Hippotherapy literally means ‘‘therapy with the help of a horse’’ and is derived from the Greek word hippos, meaning ‘‘horse.’’ Hippocrates was the first to describe the benefits of hippotherapy for rehabilitation purposes. Although this therapy has many years of history, few scholars have defined the theoretical bases of hippotherapy and less about how psychologic, physical, social, and educational benefits can be achieved through hippotherapy in children with special needs.

This article is designed from a chronological perspective to provide mental health professionals, educators, and others with current information on how horses can be used as a main tool in an effective and holistic therapy for children with special needs. This is supported by current literature review through a conceptual framework of hippotherapy explained by dynamic system theory along with the theory of neuronal group selection and sensory integration theory.

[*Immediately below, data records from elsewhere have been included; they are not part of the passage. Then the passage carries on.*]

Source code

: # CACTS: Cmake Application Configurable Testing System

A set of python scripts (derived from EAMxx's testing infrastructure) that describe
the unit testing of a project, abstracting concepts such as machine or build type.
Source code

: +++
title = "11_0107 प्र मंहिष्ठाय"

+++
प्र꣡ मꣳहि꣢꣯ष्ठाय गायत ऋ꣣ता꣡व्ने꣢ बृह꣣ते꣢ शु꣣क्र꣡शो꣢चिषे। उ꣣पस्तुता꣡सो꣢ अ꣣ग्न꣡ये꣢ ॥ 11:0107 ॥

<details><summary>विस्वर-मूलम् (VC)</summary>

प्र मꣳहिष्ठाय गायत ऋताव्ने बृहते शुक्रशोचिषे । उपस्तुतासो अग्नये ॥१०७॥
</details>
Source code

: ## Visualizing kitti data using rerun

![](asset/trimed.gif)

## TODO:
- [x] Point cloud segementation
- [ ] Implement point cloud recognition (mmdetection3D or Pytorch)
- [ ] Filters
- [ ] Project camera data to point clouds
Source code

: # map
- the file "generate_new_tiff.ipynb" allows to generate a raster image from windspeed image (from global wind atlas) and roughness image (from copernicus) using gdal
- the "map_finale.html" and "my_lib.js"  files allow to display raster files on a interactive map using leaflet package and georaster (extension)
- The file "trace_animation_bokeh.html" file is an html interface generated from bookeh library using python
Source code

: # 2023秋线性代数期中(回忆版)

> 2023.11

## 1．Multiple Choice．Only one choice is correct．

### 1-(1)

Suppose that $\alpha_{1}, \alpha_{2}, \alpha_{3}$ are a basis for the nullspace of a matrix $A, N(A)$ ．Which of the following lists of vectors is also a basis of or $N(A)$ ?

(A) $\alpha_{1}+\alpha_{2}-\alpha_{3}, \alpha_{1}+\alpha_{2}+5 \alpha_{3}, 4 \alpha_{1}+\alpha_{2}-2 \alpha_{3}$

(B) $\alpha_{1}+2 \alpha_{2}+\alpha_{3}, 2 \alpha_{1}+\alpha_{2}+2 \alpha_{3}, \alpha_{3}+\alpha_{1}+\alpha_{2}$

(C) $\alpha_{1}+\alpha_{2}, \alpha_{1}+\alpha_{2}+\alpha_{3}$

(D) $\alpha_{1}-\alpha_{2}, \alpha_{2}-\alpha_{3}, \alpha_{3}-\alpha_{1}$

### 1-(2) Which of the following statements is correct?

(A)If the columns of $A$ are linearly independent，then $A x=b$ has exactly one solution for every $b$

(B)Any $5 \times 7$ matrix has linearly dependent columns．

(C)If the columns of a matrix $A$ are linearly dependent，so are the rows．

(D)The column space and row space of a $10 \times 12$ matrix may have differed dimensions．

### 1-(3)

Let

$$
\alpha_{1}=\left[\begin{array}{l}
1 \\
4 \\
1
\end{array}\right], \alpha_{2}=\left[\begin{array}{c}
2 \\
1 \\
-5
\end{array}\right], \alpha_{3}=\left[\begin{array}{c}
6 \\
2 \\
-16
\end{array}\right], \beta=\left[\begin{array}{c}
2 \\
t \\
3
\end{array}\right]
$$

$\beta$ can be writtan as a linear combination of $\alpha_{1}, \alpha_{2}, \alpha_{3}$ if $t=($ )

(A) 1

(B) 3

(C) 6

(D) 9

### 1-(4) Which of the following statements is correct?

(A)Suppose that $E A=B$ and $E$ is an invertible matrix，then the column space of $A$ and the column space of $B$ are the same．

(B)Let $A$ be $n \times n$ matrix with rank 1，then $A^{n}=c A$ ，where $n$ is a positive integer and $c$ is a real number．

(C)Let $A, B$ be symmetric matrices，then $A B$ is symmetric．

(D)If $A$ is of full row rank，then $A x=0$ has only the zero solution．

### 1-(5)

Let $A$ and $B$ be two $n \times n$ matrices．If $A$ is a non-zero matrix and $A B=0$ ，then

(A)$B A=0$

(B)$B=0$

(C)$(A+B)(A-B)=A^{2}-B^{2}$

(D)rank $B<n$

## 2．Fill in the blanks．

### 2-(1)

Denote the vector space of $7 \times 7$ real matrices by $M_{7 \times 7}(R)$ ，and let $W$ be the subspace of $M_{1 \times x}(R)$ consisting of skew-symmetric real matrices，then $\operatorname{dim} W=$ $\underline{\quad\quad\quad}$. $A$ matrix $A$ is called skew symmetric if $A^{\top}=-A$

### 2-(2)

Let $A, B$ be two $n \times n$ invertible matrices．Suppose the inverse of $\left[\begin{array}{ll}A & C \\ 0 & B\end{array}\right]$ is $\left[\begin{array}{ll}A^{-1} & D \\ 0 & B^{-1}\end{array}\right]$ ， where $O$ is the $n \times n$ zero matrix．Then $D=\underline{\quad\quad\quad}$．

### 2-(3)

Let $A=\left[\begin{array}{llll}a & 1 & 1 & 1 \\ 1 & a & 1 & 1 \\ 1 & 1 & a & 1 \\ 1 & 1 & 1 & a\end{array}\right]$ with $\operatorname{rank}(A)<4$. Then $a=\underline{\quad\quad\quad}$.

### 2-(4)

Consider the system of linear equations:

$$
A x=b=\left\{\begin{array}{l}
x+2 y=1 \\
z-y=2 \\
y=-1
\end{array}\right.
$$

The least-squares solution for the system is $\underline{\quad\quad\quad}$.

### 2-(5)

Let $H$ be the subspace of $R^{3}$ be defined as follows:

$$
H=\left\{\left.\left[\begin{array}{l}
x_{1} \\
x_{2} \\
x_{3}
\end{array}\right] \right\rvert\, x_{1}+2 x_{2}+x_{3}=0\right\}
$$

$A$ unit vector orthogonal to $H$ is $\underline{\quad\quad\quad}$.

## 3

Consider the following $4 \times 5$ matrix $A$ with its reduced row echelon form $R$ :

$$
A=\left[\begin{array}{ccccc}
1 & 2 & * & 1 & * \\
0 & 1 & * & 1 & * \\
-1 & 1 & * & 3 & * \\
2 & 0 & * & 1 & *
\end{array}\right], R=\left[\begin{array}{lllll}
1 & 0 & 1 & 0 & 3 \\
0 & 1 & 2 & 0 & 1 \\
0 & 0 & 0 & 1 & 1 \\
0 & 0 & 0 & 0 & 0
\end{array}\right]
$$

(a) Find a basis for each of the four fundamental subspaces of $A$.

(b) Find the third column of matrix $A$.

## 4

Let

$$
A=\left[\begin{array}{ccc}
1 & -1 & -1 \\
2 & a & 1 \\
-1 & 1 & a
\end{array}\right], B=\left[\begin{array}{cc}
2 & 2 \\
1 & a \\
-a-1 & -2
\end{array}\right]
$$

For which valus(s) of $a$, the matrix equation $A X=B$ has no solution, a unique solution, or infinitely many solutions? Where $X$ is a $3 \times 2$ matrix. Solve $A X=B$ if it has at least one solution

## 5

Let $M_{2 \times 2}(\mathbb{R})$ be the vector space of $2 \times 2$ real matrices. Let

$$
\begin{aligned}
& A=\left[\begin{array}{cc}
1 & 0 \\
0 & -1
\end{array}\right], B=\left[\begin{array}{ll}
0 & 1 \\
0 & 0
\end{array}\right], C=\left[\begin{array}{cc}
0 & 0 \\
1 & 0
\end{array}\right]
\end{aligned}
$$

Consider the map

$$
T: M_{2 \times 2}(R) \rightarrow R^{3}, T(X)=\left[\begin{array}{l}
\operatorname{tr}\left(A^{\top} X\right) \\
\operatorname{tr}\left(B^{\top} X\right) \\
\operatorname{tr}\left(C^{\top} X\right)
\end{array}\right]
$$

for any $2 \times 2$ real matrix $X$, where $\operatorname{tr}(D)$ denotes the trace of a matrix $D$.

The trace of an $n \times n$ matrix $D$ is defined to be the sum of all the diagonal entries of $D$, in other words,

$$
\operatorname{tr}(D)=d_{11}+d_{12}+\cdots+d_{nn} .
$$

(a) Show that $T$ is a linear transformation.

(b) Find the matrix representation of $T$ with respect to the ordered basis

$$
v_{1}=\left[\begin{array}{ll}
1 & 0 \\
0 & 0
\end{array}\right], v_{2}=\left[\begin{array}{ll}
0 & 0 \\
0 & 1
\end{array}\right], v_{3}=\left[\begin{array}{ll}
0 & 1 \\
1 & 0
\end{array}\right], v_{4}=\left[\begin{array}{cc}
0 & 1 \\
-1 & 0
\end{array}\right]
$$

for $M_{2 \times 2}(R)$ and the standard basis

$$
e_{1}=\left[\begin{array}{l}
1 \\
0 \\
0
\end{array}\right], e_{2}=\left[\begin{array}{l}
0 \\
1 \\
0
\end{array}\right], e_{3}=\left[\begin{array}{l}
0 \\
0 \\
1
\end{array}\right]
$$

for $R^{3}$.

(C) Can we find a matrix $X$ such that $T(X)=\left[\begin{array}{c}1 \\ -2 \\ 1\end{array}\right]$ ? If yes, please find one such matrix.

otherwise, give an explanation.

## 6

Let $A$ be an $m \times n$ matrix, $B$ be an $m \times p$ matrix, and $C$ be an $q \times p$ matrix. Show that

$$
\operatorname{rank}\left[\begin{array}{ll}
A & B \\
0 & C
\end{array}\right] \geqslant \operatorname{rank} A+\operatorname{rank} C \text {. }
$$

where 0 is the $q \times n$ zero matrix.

Hippotherapy, by affecting multiple systems such as the sensory, muscular, skeletal, limbic, vestibular, and ocular systems simultaneously, leads to psychologic, social, and educational benefits that will be evidenced in behavioral patterns used in other environments.

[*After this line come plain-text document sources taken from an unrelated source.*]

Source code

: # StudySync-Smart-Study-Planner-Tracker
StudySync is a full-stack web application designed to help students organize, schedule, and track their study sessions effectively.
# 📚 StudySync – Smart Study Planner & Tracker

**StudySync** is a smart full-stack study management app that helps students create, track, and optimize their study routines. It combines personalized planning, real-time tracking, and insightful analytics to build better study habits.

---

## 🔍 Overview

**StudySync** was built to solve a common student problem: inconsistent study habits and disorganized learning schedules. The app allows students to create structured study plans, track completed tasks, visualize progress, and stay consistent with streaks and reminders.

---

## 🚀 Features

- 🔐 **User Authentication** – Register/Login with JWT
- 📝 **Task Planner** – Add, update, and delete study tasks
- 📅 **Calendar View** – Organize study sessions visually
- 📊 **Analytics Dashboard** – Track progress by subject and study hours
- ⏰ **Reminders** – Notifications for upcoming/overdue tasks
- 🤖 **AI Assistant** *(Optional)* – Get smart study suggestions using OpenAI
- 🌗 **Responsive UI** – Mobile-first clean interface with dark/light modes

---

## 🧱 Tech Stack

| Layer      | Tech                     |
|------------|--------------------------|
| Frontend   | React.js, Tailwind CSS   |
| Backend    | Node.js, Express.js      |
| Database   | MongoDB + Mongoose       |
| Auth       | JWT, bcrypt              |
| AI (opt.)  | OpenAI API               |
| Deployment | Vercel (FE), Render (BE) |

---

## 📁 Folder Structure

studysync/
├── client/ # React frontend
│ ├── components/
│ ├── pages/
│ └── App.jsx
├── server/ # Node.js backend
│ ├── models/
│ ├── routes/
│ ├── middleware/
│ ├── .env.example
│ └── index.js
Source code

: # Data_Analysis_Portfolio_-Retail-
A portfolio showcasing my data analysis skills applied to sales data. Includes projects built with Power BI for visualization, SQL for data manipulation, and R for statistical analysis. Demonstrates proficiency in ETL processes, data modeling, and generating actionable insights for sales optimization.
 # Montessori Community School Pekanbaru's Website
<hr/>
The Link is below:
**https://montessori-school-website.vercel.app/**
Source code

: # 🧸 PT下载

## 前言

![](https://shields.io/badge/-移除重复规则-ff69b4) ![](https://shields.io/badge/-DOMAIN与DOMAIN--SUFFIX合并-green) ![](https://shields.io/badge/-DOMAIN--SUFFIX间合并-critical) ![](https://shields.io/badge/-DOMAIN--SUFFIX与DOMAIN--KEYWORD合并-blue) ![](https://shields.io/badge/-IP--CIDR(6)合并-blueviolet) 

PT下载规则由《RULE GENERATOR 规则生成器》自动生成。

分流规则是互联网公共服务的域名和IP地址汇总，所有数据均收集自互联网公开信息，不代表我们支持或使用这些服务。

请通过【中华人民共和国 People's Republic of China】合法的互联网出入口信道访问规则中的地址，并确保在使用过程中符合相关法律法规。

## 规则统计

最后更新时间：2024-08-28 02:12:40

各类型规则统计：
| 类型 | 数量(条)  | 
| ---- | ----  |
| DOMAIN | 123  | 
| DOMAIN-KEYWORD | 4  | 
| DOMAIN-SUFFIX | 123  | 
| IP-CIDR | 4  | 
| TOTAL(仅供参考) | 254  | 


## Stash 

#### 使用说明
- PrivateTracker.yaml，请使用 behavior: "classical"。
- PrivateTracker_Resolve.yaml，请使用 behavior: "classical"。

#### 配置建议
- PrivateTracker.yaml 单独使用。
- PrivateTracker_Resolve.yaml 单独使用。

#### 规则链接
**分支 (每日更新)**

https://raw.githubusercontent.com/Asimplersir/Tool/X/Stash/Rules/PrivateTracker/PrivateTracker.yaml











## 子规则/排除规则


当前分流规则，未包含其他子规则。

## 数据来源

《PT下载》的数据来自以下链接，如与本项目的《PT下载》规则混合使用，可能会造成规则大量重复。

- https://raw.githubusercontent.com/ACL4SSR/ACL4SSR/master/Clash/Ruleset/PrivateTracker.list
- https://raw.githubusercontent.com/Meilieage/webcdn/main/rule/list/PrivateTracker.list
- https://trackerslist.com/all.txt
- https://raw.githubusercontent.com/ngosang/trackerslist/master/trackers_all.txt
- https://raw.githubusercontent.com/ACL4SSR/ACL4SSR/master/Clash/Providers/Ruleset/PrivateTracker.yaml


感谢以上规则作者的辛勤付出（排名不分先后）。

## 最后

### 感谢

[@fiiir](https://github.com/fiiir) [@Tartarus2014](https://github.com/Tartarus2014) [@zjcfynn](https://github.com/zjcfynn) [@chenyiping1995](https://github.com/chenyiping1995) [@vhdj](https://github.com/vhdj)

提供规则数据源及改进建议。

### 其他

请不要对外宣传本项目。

This article considered dynamic systems theory along with neuronal group selection and sensory integration theory as a theoretical basis for explaining how hippotherapy can be a successful intervention tool for children with special needs. The authors suggested that through the repetitive, rhythmical movement of the horse in hippotherapy, a child experiences and begins to anticipate movements with each step of the walking horse. Children learn to produce compensatory movements that reduce the displacements of their center of gravity and keep them on the moving horse. Practice and experience are believed to lead to the modification and reorganization of the central nervous system. By affecting multiple systems such as the sensory, muscular, skeletal, limbic, vestibular, and ocular systems simultaneously, hippotherapy leads to psychologic, social, and educational benefits that will be evidenced in behavioral patterns used in other environments. The authors recommend future experimental studies examining the utility of hippotherapy as a holistic intervention in patients diagnosed with a broad number of pathologies, during a minimum of 12 weeks of continuous intervention and with a long-term follow-up.